Service providers are under a duty to prevent charges being imposed on members to recoup the cost of advice and services provided by an adviser. Within two months of receiving the information above from the trustees, the service provider must confirm in writing to them that there are no prohibited charges applying to members.

Trustees must then notify TPR via the scheme return in 2017 whether or not their service provider has provided the required confirmation.

Auto-enrolment: the Occupational and Personal Pension Schemes (Automatic Enrolment) (Miscellaneous Amendment) Regulations 2016 - further exceptions to employer duties and new process for re-declaration of compliance

Of general interest are the new Occupational and Personal Pension Schemes (Automatic Enrolment) (Miscellaneous Amendment) Regulations 2016, coming into force on 6 April 2016. The regulations introduce a simpler process for the re-declaration of compliance and make it easier for employers to bring their staging dates forward.
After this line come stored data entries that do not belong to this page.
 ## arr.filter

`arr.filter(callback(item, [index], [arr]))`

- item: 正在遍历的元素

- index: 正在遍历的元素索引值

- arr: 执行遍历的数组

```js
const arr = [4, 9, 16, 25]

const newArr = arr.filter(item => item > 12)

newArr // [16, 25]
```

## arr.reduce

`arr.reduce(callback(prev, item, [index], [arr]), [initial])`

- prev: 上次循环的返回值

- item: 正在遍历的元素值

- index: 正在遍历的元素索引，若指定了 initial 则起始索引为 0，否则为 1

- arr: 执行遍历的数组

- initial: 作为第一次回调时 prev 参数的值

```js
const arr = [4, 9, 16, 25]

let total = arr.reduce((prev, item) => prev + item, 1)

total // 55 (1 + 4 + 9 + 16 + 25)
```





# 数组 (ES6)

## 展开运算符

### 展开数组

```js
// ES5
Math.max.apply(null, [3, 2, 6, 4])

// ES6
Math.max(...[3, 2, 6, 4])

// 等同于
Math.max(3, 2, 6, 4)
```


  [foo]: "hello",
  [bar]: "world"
They also create further exceptions to the employer duties in relation to company directors and limited liability partnerships. We reported on the draft regulations, from which the final version differs in only minor respects, in our February 2016 update. Details of the new, finalised provisions are set out again below.
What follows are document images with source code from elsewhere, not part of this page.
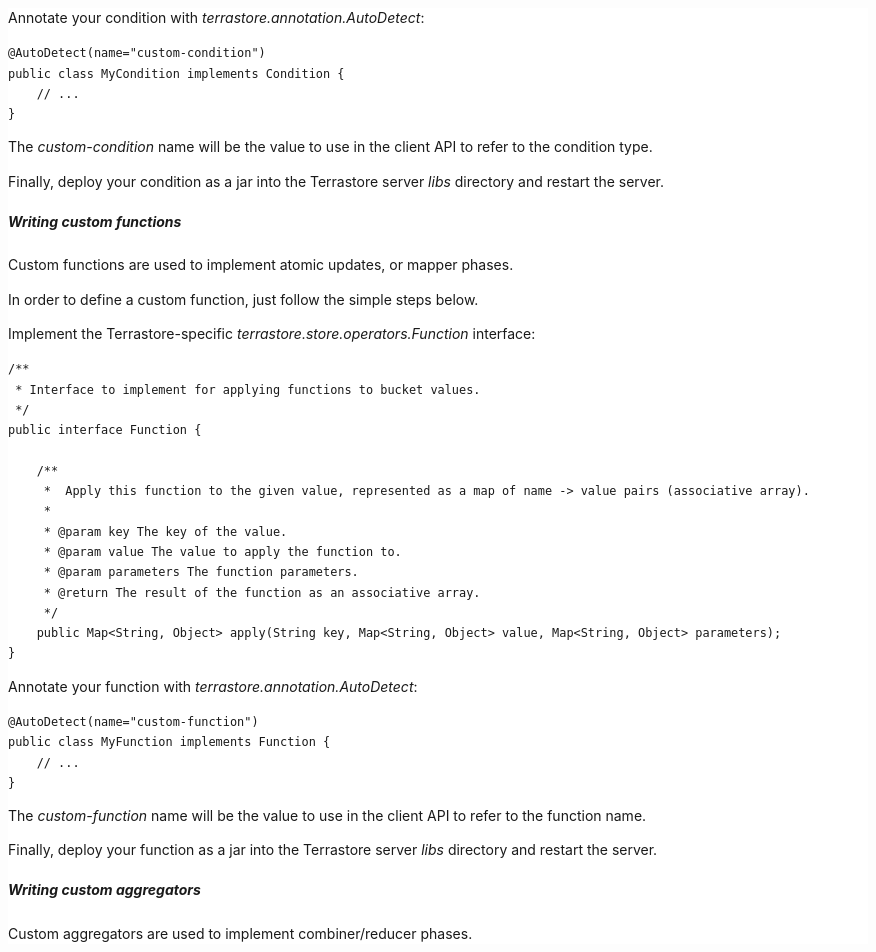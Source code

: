 Annotate your condition with _terrastore.annotation.AutoDetect_:
```
@AutoDetect(name="custom-condition")
public class MyCondition implements Condition {
    // ...
}
```
The _custom-condition_ name will be the value to use in the client API to refer to the condition type.

Finally, deploy your condition as a jar into the Terrastore server _libs_ directory and restart the server.

##### Writing custom functions #####

Custom functions are used to implement atomic updates, or mapper phases.

In order to define a custom function, just follow the simple steps below.

Implement the Terrastore-specific _terrastore.store.operators.Function_ interface:
```
/**
 * Interface to implement for applying functions to bucket values.
 */
public interface Function {

    /**
     *  Apply this function to the given value, represented as a map of name -> value pairs (associative array).
     *
     * @param key The key of the value.
     * @param value The value to apply the function to.
     * @param parameters The function parameters.
     * @return The result of the function as an associative array.
     */
    public Map<String, Object> apply(String key, Map<String, Object> value, Map<String, Object> parameters);
}
```

Annotate your function with _terrastore.annotation.AutoDetect_:
```
@AutoDetect(name="custom-function")
public class MyFunction implements Function {
    // ...
}
```
The _custom-function_ name will be the value to use in the client API to refer to the function name.

Finally, deploy your function as a jar into the Terrastore server _libs_ directory and restart the server.

##### Writing custom aggregators #####

Custom aggregators are used to implement combiner/reducer phases.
The amendments make technical changes to secondary legislation to further simplify the automatic enrolment framework. The Occupational and Personal Pension Schemes (Automatic Enrolment) (Miscellaneous Amendments) Regulations 2016 will amend the following sets of regulations:

  • The Occupational and Personal Pension Schemes (Automatic Enrolment) Regulations 2010 (Automatic Enrolment Regulations);
  • Employers' Duties (Implementation) Regulations 2010 (Implementation Regulations); and
  • Employers' Duties (Registration and Compliance) Regulations 2010 (Registration and Compliance Regulations).

The changes

Two new exceptions to the employer duty to auto-enrol (and re-enrol) workers are created:

  • Company directors - an exception for workers who hold office as a director of the company that employs them is introduced in response to representations from small businesses. The extension of the exemptions is drafted widely to include directors of companies who employ workers as well as director-only companies; and
  • Limited Liability Partnerships (LLPs)  - an exemption for individuals who are members of an LLP and not treated for income tax purposes as being employed by the partnership, referred to by the DWP as “genuine partners” is introduced.
    This follows the case of Clyde & Co LLP v Bates van Winklehof [2014]  in which the Supreme Court held that a member of an LLP counted as a “worker” for the purposes of section 230(3) of the Employment Rights Act 1996, which protects whistleblowers. The definition of “worker” under auto-enrolment legislation (section 88, Pensions Act 2008) is in substantially the same form as section 230 and so LLP members could have been subject to auto-enrolment.

Clarification of exception for workers who received winding up lump sum

The Automatic Enrolment Regulations are amended to reflect the policy intention that the duty to auto-enrol is lifted only where all the following events occur within a 12-month period:

  • the worker receives a winding-up lump sum;
  • he ceases to be employed and is re-employed by the same employer; and
  • he becomes eligible for auto-enrolment or re-enrolment.

If the worker who received the winding up lump sum becomes eligible for enrolment after the 12 month period has elapsed, they should be auto-enrolled in the usual way.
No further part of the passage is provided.